== TRY IT ==
Return each line of the listing in which the word "images" appears.

== RECORDS PROVIDED ==

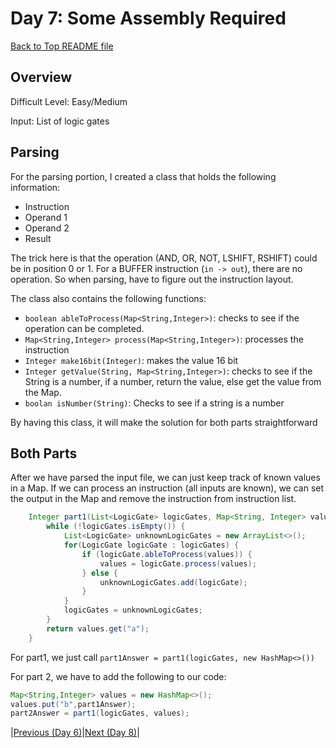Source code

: # Day 7: Some Assembly Required

[Back to Top README file](../../../README.md)
## Overview
Difficult Level: Easy/Medium

Input: List of logic gates

## Parsing
For the parsing portion, I created a class that holds the following information:
* Instruction
* Operand 1
* Operand 2
* Result

The trick here is that the operation (AND, OR, NOT, LSHIFT, RSHIFT) could be in
position 0 or 1.  For a BUFFER instruction (`in -> out`), there are no operation.
So when parsing, have to figure out the instruction layout.

The class also contains the following functions:
* `boolean ableToProcess(Map<String,Integer>)`: checks to see if the operation can be completed.
* `Map<String,Integer> process(Map<String,Integer>)`: processes the instruction
* `Integer make16bit(Integer)`: makes the value 16 bit
* `Integer getValue(String, Map<String,Integer>)`: checks to see if the String is a number, if a number, return the value, else get the value from the Map.
* `boolan isNumber(String)`: Checks to see if a string is a number

By having this class, it will make the solution for both parts straightforward

## Both Parts
After we have parsed the input file, we can just keep track of known values in
a Map. If we can process an instruction (all inputs are known), we can set the
output in the Map and remove the instruction from instruction list.

```java
    Integer part1(List<LogicGate> logicGates, Map<String, Integer> values) {
        while (!logicGates.isEmpty()) {
            List<LogicGate> unknownLogicGates = new ArrayList<>();
            for(LogicGate logicGate : logicGates) {
                if (logicGate.ableToProcess(values)) {
                    values = logicGate.process(values);
                } else {
                    unknownLogicGates.add(logicGate);
                }
            }
            logicGates = unknownLogicGates;
        }
        return values.get("a");
    }
```

For part1, we just call `part1Answer = part1(logicGates, new HashMap<>())`

For part 2, we have to add the following to our code:
```java
Map<String,Integer> values = new HashMap<>();
values.put("b",part1Answer);
part2Answer = part1(logicGates, values);
```

|[Previous (Day 6)](../day06/README.md)|[Next (Day 8)](../day08/README.md)|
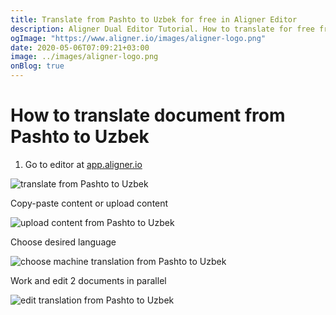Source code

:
 ```yaml
---
title: Translate from Pashto to Uzbek for free in Aligner Editor
description: Aligner Dual Editor Tutorial. How to translate for free from Pashto to Uzbek. Aligner is multilingual document management platform. 
ogImage: "https://www.aligner.io/images/aligner-logo.png"
date: 2020-05-06T07:09:21+03:00
image: ../images/aligner-logo.png
onBlog: true
---
```


# How to translate document from Pashto to Uzbek

1. Go to editor at [app.aligner.io](https://app.aligner.io "Aligner App web page")

![translate from Pashto to Uzbek](../aligner-blank-editor.png "translate from Pashto to Uzbek")

Copy-paste content or upload content

![upload content from Pashto to Uzbek](../aligner-uploaded-document.png "upload content from Pashto to Uzbek")

Choose desired language

![choose machine translation from Pashto to Uzbek](../aligner-language-dropdown.png "choose machine translation from Pashto to Uzbek")

Work and edit 2 documents in parallel

![edit translation from Pashto to Uzbek](../aligner-double-sitded-editor.png "edit translation from Pashto to Uzbek")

== WRITTEN ANSWER ==
ogImage: "https://www.aligner.io/images/aligner-logo.png"
image: ../images/aligner-logo.png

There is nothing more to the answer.